О. Георгий Кочетков: Да, якобы в личных разговорах. А то, что эти люди очень легко могут всё переврать, это всем известно, и они не однажды уже это делали. И поэтому я просто этому не верю. Я удивляюсь, что находятся люди, которые верят этим россказням, по духу совершенно не соответствующим его проповедям. Даже если люди не знали о. Иоанна, но они хотя бы могли читать его проповеди, исповеди и т.д. Это же никак не вяжется с ним. Правда, есть и другая вероятность, могли что-то такое сказать о. Иоанну, а он мог и не вспомнить, о ком там идёт речь, и не знать, что это речь идёт о том, с кем он был не один год близко знаком. Могли такое рассказать, что он мог подумать, что это действительно что-то страшное. Всё зависит от того, как представили о. Иоанну, как сказали, да ещё как ответ услышали. А потом ещё как его пересказали. Это слишком благоприятная почва для всякого злоупотребления. Это тоже надо иметь в виду. Но, на мой взгляд, то, что рассказывают, это просто неправда, ложь, которая очерняет светлый образ святого человека.

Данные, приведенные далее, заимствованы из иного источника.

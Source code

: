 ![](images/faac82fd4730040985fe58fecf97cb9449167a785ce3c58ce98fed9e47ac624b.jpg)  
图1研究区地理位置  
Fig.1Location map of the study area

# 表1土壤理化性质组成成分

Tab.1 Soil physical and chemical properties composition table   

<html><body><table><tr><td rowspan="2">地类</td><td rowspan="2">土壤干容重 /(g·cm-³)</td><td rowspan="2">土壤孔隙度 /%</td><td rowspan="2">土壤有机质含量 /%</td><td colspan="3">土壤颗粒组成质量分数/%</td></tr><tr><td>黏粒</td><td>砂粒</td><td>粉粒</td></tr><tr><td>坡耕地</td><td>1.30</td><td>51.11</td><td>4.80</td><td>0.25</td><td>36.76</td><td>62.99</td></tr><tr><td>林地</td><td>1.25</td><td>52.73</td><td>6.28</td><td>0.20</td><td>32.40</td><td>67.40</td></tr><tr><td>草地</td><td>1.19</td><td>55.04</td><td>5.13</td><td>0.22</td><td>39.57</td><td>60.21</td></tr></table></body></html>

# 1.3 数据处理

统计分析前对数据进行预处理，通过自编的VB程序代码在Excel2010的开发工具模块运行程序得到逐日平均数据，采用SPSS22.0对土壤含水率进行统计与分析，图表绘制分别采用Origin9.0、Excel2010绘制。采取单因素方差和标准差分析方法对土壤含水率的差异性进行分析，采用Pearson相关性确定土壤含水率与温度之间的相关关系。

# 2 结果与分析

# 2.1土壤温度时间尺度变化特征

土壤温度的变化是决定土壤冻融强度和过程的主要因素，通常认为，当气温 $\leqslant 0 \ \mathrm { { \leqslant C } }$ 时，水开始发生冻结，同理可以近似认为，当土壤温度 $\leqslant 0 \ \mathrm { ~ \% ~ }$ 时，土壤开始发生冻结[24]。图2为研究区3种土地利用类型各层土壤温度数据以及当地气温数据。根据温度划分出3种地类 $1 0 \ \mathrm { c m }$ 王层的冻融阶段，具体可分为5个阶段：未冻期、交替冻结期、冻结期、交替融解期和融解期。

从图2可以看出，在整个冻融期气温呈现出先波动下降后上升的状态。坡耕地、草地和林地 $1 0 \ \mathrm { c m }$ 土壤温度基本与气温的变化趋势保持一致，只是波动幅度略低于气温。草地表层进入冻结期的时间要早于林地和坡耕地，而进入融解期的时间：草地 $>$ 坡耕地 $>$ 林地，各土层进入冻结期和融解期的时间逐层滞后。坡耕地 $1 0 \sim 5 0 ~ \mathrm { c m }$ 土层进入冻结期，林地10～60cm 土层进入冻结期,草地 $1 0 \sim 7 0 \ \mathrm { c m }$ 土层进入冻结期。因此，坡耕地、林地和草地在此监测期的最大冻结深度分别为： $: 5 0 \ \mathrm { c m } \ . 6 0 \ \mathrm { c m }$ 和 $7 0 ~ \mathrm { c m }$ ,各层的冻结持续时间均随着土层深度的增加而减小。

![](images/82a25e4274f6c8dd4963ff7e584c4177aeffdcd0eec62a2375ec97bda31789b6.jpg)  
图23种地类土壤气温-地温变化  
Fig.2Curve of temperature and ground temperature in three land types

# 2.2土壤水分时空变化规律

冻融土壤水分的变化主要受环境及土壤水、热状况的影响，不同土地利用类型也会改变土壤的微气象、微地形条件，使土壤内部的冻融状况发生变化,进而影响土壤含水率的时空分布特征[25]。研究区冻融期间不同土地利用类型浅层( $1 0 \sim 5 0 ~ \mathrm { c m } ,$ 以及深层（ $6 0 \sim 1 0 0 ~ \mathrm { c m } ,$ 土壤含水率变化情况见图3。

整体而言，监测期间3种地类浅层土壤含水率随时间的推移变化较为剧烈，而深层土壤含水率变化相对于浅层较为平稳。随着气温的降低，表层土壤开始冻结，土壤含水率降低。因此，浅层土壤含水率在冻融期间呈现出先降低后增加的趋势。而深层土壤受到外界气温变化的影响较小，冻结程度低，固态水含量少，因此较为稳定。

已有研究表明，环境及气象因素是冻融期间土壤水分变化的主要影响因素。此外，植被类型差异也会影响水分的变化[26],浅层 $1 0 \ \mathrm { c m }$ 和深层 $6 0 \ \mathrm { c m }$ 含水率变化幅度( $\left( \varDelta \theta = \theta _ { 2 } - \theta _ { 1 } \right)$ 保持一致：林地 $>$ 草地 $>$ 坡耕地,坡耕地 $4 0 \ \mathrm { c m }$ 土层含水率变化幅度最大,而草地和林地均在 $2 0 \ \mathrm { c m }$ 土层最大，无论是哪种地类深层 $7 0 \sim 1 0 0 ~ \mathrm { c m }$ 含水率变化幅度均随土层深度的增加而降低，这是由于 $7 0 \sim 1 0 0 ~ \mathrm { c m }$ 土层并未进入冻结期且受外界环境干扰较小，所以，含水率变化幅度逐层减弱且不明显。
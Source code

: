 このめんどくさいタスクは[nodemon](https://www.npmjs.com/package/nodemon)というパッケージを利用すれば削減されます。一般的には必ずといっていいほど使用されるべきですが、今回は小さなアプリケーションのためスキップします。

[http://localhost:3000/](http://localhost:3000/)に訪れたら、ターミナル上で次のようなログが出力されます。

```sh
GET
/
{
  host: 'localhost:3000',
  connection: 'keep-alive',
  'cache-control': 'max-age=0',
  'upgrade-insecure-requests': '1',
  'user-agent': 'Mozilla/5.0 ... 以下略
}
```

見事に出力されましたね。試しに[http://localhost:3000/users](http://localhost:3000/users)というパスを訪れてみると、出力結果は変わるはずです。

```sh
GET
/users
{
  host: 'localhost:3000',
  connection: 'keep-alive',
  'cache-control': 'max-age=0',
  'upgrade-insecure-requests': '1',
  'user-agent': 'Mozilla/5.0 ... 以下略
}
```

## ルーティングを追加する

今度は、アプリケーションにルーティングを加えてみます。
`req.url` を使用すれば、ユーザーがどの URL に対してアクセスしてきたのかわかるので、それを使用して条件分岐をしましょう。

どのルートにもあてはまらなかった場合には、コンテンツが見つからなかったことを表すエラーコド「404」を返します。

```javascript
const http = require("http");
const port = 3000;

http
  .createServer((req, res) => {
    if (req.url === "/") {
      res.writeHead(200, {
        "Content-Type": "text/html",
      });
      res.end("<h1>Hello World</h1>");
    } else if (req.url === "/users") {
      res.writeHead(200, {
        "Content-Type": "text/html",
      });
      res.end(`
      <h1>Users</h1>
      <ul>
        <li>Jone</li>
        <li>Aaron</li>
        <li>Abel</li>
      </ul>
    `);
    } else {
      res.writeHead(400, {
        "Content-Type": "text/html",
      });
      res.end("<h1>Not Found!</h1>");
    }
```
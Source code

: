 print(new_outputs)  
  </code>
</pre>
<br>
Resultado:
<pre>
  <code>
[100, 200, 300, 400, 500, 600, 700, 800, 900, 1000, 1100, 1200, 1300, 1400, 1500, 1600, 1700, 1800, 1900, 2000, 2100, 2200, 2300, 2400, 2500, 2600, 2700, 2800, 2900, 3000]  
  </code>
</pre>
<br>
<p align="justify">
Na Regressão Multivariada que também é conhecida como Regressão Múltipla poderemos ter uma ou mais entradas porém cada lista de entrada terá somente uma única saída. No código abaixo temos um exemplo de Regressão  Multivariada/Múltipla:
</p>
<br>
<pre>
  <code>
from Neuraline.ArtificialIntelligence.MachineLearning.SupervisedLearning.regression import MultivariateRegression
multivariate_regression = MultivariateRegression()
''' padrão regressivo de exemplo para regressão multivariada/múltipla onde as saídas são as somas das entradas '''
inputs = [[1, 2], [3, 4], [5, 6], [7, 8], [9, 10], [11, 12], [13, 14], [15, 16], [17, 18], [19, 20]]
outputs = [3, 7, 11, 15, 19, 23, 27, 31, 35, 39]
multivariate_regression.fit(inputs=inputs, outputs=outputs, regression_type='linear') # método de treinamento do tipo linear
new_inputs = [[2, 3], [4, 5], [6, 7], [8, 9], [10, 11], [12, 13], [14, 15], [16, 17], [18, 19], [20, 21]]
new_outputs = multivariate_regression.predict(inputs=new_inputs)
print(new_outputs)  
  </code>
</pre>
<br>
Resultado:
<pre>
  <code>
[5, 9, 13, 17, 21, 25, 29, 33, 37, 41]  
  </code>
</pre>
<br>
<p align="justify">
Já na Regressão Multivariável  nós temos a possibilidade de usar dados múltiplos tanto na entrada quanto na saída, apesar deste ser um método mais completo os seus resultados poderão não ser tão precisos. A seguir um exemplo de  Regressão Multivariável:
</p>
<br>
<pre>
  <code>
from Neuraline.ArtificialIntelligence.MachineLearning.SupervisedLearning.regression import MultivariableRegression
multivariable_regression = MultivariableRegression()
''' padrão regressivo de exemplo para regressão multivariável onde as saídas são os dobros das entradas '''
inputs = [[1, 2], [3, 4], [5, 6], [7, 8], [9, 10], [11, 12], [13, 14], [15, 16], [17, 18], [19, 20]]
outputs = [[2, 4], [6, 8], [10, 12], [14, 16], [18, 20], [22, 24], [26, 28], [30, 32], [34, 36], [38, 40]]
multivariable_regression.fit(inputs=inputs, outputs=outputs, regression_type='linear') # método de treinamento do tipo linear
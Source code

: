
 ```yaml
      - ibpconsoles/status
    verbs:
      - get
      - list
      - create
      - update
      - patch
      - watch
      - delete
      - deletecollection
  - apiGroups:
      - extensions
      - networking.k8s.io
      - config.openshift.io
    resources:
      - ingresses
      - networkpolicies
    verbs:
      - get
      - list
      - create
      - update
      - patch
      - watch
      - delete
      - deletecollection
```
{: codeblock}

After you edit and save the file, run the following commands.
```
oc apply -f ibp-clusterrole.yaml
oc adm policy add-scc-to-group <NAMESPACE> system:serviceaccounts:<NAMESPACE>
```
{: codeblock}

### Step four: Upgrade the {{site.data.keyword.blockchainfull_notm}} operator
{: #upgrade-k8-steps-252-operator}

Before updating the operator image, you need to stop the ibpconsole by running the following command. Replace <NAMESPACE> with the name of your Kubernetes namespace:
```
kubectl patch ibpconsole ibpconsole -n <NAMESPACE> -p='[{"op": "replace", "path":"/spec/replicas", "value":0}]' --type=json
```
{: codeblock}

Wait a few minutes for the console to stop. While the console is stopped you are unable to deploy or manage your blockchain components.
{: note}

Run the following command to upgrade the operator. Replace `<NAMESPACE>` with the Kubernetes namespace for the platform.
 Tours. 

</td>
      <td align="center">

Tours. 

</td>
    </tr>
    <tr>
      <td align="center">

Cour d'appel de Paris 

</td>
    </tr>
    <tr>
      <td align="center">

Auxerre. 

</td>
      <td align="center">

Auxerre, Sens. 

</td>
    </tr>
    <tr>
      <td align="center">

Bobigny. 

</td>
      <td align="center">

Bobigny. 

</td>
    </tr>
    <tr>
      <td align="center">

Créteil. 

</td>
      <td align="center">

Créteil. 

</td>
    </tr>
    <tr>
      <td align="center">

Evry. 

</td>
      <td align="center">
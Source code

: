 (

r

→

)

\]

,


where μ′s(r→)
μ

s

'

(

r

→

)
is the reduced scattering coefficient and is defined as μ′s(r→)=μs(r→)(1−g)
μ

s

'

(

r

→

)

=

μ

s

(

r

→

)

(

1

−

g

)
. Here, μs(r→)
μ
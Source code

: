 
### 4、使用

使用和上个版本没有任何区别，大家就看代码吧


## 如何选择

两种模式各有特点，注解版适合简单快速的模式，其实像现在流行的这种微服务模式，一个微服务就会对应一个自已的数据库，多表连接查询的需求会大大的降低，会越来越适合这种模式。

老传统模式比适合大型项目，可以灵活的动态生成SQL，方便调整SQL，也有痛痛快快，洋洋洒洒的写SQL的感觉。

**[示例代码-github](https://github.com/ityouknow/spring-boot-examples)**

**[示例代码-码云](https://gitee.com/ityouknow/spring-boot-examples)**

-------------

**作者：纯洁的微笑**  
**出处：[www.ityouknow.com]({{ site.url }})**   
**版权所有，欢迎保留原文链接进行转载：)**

Вопрос: Честно говоря, у меня такое же впечатление, потому что эта история не вяжется с цельностью этого человека. Трудно представить, что на протяжении десятков лет он был одним, а потом, под старость, пусть даже и, учитывая естественные немощи, так переменился.

О. Георгий Кочетков: Да, я тоже так думаю.

Вопрос: Спасибо, батюшка. И последний вопрос, касающийся духовного наследия о. Иоанна. Как Вы думаете, почему такой популярностью сейчас пользуются, на мой взгляд, не самые вдохновенные его слова, а такая, например, книга как «Опыт построения исповеди», которая всё-таки при чтении навевает некоторое уныние и тоску? А слова его, действительно полные любви и милосердия к людям, как-то остаются за рамками памяти, как-то не приходят людям на ум, на память, не вспоминаются ими?

О. Георгий Кочетков: Эту книжку о построении исповеди (там даже две книжки было) очень широко распространяли по всем храмам, она известна, и во всём этом почитании не видно личного опыта общения с ним. Очень редко встретишь человека, который хорошо знал о. Иоанна, который всерьёз его понимал. Поэтому это вполне естественно, тем более что прямых наследников у о. Иоанна нет, как у всех такого рода людей. Нет прямых наследников, скажем, у о. Всеволода Шпиллера – нету, нет прямых наследников у о. Виталия Борового, нет прямых наследников у о. Тавриона (Батозского), нет прямых наследников у о. Сергия (Савельева). Можно продолжать и продолжать. У о. Александра Меня – то же самое, как и у о. Николая Голубцова, и т.д. Видимо, люди с большими талантами неповторимы, и их традиция прерывается с их кончиной. Они сами, конечно, остаются тем, чем они были, но люди из их близкого круга очень часто всё сильно искажают. Не надо никогда путать самих великих духовных делателей на ниве Христовой и тех, кто себя пытается объявить их прямыми наследниками, последователями, имеющими якобы право эксклюзивного толкования их слов и т.д. То же самое можно добавить про митрополита Антония Сурожского.

Вопрос: Вы считаете, это нормальное положение для церкви или же это знамение нашего времени?

О. Георгий Кочетков: Знаете, школы пророков тоже упоминались в Ветхом Завете лишь несколько раз, а так вообще-то носители харизм всегда уникальны.

Вопрос: То есть Вы считаете, что все эти люди, о которых мы говорили, они обладатели уникальных харизм, которые действительно не предполагают такой прямой передачи своим последователям, да?

О. Георгий Кочетков: Да, никуда не денешься, есть только какие-то косвенные наследники. Люди впитывают какие-то части наследия, кто-то более или менее чисто, прямо и правильно, кто-то с большим искажением, но целиком, вот так, чтобы быть выше своего учителя – такого нет, не бывает. Я, во всяком случае, не видел. Да и Евангелие говорит: «Не бывает ученик выше учителя своего».

Вопрос: Спасибо большое, батюшка, за такой интересный разговор.